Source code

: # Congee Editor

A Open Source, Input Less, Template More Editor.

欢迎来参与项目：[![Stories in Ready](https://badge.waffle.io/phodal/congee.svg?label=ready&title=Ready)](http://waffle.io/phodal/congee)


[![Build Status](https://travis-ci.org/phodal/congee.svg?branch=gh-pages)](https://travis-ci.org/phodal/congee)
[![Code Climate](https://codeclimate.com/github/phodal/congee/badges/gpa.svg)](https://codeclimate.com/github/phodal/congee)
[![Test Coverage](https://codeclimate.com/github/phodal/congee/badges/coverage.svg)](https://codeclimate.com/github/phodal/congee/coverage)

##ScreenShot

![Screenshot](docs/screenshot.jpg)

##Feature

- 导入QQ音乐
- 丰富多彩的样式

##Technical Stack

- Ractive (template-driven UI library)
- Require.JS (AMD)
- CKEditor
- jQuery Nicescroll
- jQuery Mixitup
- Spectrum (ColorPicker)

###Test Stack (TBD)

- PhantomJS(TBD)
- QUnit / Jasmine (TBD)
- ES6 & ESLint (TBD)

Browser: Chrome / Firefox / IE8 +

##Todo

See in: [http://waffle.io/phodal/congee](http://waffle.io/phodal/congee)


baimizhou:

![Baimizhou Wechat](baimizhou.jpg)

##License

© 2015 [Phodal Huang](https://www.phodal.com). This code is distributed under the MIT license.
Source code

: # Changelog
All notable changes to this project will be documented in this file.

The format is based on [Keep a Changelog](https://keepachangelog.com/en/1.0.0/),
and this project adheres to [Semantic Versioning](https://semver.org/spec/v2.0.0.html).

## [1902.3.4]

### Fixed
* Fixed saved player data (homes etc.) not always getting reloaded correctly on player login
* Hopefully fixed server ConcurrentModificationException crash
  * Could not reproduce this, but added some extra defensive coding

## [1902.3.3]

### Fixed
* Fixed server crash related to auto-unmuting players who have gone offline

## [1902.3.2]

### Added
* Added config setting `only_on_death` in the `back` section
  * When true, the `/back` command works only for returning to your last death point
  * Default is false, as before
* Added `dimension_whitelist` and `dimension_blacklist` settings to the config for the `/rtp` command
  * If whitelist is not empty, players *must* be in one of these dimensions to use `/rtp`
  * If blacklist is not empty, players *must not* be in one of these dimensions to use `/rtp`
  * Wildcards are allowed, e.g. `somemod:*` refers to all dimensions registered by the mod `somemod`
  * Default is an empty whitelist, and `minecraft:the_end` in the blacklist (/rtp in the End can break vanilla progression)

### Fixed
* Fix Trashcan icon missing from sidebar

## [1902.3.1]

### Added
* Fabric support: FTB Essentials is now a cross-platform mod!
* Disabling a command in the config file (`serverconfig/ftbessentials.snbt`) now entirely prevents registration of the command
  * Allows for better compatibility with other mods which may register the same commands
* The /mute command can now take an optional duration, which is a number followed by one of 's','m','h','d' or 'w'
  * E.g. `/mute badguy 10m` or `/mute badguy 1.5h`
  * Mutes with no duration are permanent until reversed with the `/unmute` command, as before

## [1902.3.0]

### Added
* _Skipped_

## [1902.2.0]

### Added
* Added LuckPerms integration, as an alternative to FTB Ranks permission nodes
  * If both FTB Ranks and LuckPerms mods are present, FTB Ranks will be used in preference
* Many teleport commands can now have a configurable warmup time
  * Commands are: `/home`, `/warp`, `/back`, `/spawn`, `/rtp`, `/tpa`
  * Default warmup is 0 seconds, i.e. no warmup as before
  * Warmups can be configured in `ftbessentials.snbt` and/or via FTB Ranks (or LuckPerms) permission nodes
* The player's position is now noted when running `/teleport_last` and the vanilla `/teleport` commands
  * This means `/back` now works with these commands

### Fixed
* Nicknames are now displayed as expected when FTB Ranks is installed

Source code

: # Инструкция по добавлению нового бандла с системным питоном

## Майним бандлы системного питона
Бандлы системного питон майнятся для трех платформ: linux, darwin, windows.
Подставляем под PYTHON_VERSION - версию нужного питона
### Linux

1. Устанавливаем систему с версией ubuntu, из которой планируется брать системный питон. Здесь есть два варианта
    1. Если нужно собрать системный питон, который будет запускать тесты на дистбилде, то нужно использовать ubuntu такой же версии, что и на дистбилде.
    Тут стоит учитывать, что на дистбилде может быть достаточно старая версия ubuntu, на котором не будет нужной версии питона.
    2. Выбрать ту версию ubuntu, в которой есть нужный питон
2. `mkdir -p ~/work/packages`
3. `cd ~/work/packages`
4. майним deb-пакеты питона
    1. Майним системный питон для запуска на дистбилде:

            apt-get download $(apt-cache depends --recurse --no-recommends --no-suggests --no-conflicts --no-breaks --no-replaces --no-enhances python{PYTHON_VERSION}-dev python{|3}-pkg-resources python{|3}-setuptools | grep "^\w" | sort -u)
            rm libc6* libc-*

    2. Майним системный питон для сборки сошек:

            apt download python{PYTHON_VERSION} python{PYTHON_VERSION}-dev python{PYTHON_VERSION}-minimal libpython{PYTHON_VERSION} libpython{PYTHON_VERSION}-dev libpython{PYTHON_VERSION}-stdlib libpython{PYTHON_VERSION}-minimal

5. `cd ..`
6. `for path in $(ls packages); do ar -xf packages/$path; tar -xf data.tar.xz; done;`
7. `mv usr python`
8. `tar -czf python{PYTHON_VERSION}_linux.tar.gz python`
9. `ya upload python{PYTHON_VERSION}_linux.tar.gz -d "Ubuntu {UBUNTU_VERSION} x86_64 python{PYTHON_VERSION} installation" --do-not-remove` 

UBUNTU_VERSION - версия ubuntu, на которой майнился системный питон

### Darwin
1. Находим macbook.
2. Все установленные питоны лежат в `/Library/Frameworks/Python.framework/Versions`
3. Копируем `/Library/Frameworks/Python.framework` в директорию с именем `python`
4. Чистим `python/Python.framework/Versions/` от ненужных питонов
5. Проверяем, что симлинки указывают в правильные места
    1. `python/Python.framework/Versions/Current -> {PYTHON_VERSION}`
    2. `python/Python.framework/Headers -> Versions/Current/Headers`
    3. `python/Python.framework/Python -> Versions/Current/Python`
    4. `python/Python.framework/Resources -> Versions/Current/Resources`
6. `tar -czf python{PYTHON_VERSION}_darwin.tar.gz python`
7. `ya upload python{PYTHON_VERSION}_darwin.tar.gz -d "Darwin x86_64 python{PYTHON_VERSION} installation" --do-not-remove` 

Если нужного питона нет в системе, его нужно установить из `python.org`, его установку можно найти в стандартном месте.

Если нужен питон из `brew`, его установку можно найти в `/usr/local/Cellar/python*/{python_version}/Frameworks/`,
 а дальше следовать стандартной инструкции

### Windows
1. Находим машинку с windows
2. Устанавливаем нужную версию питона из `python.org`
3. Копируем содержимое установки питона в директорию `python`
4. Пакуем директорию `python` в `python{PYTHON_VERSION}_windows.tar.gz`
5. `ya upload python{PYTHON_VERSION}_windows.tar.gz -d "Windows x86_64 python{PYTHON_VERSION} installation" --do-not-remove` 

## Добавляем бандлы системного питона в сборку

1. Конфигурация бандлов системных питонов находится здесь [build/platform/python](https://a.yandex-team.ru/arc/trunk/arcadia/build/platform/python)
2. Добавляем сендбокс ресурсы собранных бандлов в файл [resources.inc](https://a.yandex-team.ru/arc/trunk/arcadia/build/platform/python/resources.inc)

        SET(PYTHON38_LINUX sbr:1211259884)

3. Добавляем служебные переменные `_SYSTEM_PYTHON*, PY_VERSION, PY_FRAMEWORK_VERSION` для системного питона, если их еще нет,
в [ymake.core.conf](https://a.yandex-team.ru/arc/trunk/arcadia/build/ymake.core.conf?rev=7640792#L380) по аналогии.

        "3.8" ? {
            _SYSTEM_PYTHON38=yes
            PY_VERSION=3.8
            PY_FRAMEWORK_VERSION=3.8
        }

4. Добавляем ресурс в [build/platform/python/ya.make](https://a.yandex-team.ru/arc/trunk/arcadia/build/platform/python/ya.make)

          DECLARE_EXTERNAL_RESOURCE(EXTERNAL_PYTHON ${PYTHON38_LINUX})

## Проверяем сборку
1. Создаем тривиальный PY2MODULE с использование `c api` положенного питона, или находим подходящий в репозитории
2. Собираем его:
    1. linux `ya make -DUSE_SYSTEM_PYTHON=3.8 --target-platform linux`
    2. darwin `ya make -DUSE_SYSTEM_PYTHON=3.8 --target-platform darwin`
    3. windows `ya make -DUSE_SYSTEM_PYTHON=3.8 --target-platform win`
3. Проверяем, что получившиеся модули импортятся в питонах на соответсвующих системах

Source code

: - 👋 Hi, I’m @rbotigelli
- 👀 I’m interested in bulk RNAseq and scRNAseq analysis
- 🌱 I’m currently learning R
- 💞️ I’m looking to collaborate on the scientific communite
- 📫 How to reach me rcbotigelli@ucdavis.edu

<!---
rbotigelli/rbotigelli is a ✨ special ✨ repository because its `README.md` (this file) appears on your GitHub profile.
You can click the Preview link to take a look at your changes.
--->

### Your instructions
In the records above, find the line containing "You can click"; please retype it and every line after it through the last line, exactly and with nothing else.

### Answer space
You can click the Preview link to take a look at your changes.
--->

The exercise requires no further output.